### [What to do]
Starting at the first line and ending at the last, repeat the material word for word.

─── Data provided

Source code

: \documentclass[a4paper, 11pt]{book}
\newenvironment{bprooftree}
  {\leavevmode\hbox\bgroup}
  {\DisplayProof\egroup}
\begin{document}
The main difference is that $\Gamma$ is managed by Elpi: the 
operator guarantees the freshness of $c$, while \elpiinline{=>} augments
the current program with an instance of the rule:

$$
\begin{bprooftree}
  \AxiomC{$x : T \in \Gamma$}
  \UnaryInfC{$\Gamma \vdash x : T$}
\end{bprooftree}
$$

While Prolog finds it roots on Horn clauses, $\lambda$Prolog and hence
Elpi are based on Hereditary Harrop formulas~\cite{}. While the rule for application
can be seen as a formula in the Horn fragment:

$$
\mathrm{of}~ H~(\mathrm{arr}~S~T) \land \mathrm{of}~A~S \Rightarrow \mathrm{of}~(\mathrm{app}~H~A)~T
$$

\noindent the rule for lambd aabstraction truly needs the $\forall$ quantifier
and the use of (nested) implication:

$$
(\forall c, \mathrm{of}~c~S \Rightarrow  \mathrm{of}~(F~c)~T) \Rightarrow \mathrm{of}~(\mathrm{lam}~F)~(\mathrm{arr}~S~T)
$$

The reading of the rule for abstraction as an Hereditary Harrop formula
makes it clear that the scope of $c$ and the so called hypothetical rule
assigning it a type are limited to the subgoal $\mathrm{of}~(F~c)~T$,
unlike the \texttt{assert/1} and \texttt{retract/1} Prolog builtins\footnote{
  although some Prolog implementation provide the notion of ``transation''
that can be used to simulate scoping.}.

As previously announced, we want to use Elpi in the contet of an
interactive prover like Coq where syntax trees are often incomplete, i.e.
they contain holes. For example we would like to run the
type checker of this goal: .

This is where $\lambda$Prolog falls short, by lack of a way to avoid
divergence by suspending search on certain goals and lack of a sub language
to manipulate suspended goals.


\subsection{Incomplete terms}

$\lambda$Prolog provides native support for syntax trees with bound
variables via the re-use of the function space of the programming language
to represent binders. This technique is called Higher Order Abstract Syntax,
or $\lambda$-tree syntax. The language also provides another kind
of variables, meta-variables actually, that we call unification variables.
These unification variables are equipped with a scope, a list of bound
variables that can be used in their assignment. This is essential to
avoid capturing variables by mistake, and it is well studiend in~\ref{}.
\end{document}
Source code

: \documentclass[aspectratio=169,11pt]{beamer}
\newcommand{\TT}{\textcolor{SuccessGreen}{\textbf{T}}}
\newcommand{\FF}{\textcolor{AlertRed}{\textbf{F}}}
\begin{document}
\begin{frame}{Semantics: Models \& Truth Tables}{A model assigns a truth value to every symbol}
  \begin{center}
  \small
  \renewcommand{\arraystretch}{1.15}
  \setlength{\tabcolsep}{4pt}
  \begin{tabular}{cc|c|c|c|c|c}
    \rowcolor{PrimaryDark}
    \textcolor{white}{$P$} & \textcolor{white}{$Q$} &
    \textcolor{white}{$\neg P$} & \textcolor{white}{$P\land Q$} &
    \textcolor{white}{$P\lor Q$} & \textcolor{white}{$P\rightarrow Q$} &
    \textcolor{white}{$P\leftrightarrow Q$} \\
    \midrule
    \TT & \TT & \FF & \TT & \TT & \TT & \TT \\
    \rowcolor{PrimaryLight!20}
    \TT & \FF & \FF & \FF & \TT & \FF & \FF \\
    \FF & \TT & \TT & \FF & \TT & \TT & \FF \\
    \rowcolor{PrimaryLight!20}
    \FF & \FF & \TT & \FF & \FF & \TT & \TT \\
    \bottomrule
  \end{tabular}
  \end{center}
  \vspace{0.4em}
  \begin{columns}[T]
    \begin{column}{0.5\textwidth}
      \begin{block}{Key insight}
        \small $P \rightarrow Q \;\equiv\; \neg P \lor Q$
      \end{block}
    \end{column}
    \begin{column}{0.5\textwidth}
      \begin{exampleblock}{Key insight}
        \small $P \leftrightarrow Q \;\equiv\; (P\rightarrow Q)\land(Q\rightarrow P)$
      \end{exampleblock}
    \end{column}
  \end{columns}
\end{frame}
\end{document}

──────

### [Task solution]
Source code

: \documentclass[a4paper, 11pt]{book}
\newenvironment{bprooftree}
  {\leavevmode\hbox\bgroup}
  {\DisplayProof\egroup}
\begin{document}
The main difference is that $\Gamma$ is managed by Elpi: the 
operator guarantees the freshness of $c$, while \elpiinline{=>} augments
the current program with an instance of the rule:

$$
\begin{bprooftree}
  \AxiomC{$x : T \in \Gamma$}
  \UnaryInfC{$\Gamma \vdash x : T$}
\end{bprooftree}
$$

While Prolog finds it roots on Horn clauses, $\lambda$Prolog and hence
Elpi are based on Hereditary Harrop formulas~\cite{}. While the rule for application
can be seen as a formula in the Horn fragment:

$$
\mathrm{of}~ H~(\mathrm{arr}~S~T) \land \mathrm{of}~A~S \Rightarrow \mathrm{of}~(\mathrm{app}~H~A)~T
$$

\noindent the rule for lambd aabstraction truly needs the $\forall$ quantifier
and the use of (nested) implication:

$$
(\forall c, \mathrm{of}~c~S \Rightarrow  \mathrm{of}~(F~c)~T) \Rightarrow \mathrm{of}~(\mathrm{lam}~F)~(\mathrm{arr}~S~T)
$$

The reading of the rule for abstraction as an Hereditary Harrop formula
makes it clear that the scope of $c$ and the so called hypothetical rule
assigning it a type are limited to the subgoal $\mathrm{of}~(F~c)~T$,
unlike the \texttt{assert/1} and \texttt{retract/1} Prolog builtins\footnote{
  although some Prolog implementation provide the notion of ``transation''
that can be used to simulate scoping.}.

As previously announced, we want to use Elpi in the contet of an
interactive prover like Coq where syntax trees are often incomplete, i.e.
they contain holes. For example we would like to run the
type checker of this goal: .

This is where $\lambda$Prolog falls short, by lack of a way to avoid
divergence by suspending search on certain goals and lack of a sub language
to manipulate suspended goals.


\subsection{Incomplete terms}

$\lambda$Prolog provides native support for syntax trees with bound
variables via the re-use of the function space of the programming language
to represent binders. This technique is called Higher Order Abstract Syntax,
or $\lambda$-tree syntax. The language also provides another kind
of variables, meta-variables actually, that we call unification variables.
These unification variables are equipped with a scope, a list of bound
variables that can be used in their assignment. This is essential to
avoid capturing variables by mistake, and it is well studiend in~\ref{}.
\end{document}
Source code

: \documentclass[aspectratio=169,11pt]{beamer}
\newcommand{\TT}{\textcolor{SuccessGreen}{\textbf{T}}}
\newcommand{\FF}{\textcolor{AlertRed}{\textbf{F}}}
\begin{document}
\begin{frame}{Semantics: Models \& Truth Tables}{A model assigns a truth value to every symbol}
  \begin{center}
  \small
  \renewcommand{\arraystretch}{1.15}
  \setlength{\tabcolsep}{4pt}
  \begin{tabular}{cc|c|c|c|c|c}
    \rowcolor{PrimaryDark}
    \textcolor{white}{$P$} & \textcolor{white}{$Q$} &
    \textcolor{white}{$\neg P$} & \textcolor{white}{$P\land Q$} &
    \textcolor{white}{$P\lor Q$} & \textcolor{white}{$P\rightarrow Q$} &
    \textcolor{white}{$P\leftrightarrow Q$} \\
    \midrule
    \TT & \TT & \FF & \TT & \TT & \TT & \TT \\
    \rowcolor{PrimaryLight!20}
    \TT & \FF & \FF & \FF & \TT & \FF & \FF \\
    \FF & \TT & \TT & \FF & \TT & \TT & \FF \\
    \rowcolor{PrimaryLight!20}
    \FF & \FF & \TT & \FF & \FF & \TT & \TT \\
    \bottomrule
  \end{tabular}
  \end{center}
  \vspace{0.4em}
  \begin{columns}[T]
    \begin{column}{0.5\textwidth}
      \begin{block}{Key insight}
        \small $P \rightarrow Q \;\equiv\; \neg P \lor Q$
      \end{block}
    \end{column}
    \begin{column}{0.5\textwidth}
      \begin{exampleblock}{Key insight}
        \small $P \leftrightarrow Q \;\equiv\; (P\rightarrow Q)\land(Q\rightarrow P)$
      \end{exampleblock}
    \end{column}
  \end{columns}
\end{frame}
\end{document}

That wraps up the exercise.